▶ **Your assignment**
Where does the word "text" show up in the records? Copy every line that holds it.

▶ **Entries shown**
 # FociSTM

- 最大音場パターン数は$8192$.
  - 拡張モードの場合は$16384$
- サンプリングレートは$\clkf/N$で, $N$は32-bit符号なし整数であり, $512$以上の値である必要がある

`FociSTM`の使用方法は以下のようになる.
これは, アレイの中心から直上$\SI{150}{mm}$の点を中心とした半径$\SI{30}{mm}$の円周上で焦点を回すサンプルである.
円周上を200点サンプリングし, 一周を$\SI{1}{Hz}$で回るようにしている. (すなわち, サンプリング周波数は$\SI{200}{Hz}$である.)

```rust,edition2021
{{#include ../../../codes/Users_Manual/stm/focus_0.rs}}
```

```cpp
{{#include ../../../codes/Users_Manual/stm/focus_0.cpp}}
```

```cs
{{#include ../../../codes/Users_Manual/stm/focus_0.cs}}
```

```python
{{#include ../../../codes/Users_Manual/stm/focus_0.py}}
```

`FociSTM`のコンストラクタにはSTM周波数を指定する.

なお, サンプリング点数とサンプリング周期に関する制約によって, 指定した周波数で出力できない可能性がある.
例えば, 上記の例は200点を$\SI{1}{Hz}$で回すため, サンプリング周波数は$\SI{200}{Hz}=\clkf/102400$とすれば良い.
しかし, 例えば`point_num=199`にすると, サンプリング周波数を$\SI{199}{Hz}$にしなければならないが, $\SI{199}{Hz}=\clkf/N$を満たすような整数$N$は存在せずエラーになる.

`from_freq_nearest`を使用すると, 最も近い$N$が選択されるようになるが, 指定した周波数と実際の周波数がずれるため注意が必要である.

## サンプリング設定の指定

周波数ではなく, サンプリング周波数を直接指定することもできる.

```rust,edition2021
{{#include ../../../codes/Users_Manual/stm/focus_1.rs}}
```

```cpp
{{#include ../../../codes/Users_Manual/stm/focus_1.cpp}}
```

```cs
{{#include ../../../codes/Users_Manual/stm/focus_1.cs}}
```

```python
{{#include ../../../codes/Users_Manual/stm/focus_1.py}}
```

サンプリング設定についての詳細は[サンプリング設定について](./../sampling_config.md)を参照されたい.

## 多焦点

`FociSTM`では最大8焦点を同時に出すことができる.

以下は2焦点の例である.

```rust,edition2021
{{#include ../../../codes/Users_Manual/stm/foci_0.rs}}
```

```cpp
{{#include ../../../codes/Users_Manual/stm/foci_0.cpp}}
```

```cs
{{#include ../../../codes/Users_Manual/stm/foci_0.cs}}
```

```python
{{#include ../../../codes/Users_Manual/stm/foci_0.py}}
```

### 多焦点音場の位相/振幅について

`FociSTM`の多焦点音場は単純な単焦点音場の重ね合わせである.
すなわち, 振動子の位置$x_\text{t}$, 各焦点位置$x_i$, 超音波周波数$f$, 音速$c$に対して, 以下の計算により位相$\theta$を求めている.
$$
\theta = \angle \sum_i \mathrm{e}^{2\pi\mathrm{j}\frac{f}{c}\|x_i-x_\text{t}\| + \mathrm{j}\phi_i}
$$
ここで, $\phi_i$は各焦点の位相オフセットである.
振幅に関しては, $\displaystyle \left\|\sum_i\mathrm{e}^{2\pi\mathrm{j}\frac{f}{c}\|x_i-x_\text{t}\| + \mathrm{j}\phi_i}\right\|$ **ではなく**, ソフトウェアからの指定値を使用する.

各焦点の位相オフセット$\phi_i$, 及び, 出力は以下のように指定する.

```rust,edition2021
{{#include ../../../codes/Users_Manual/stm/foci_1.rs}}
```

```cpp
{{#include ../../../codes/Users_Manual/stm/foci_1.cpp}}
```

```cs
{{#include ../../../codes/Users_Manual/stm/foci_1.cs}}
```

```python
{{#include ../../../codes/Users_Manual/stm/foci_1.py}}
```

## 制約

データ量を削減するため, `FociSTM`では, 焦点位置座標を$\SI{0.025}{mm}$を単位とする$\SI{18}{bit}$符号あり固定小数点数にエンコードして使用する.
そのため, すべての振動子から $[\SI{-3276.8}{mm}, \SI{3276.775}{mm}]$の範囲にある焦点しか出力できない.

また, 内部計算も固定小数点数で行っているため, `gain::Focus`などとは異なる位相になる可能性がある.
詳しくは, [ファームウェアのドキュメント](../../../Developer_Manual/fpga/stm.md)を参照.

▶ **Exercise answer**
すなわち, 振動子の位置$x_\text{t}$, 各焦点位置$x_i$, 超音波周波数$f$, 音速$c$に対して, 以下の計算により位相$\theta$を求めている.
\theta = \angle \sum_i \mathrm{e}^{2\pi\mathrm{j}\frac{f}{c}\|x_i-x_\text{t}\| + \mathrm{j}\phi_i}
振幅に関しては, $\displaystyle \left\|\sum_i\mathrm{e}^{2\pi\mathrm{j}\frac{f}{c}\|x_i-x_\text{t}\| + \mathrm{j}\phi_i}\right\|$ **ではなく**, ソフトウェアからの指定値を使用する.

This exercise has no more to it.